Home | About | Sematext search-lucene.com search-hadoop.com
 Search Hadoop and all its subprojects:

Switch to Threaded View
Pig, mail # user - RE: reading input parameters in a pig script


Copy link to this message
-
RE: reading input parameters in a pig script
Siddhi Borkar 2013-02-21, 03:49
Thanks Jonathan for your prompt reply,
The parameters that will be supplied as the input to the pig script may or may not be present in the xml.
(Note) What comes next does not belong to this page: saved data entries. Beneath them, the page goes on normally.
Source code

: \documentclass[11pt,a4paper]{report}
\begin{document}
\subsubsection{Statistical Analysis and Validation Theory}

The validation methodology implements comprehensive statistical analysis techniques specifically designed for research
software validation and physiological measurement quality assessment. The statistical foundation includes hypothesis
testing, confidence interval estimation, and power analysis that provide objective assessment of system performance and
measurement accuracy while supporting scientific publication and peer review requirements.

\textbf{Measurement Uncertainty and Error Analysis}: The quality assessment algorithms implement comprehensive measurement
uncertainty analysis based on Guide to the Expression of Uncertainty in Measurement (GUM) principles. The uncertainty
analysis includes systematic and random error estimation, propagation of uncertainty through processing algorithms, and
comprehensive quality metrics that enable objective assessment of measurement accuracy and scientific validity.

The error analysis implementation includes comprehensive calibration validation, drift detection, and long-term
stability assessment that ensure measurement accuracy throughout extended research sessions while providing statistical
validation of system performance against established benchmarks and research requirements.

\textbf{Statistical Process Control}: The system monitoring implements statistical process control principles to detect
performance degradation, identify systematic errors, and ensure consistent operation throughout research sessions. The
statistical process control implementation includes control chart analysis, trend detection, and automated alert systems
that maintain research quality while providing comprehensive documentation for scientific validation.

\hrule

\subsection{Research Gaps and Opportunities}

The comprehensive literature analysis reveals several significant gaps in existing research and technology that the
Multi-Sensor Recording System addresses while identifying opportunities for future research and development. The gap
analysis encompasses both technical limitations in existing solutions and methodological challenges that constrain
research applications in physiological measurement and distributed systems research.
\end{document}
For eg, say I pass fields as 'name,description,countDistributers' , the name and description can be obtained easily by parsing the xml , however for countDistributers' I have a separate pig script which needs to be invoked.

I have read that it is not possible to have control statements (if else) in pig. Any idea how control flow can be defined?
For eg:
If fields contain countDistributers'
Invoke countDistributers'.pig

Also  PRODUCT = FOREACH PRODUCTS GENERATE FLATTEN(XMLProcessor(line)) as (id:chararray, name:chararray, description:chararray)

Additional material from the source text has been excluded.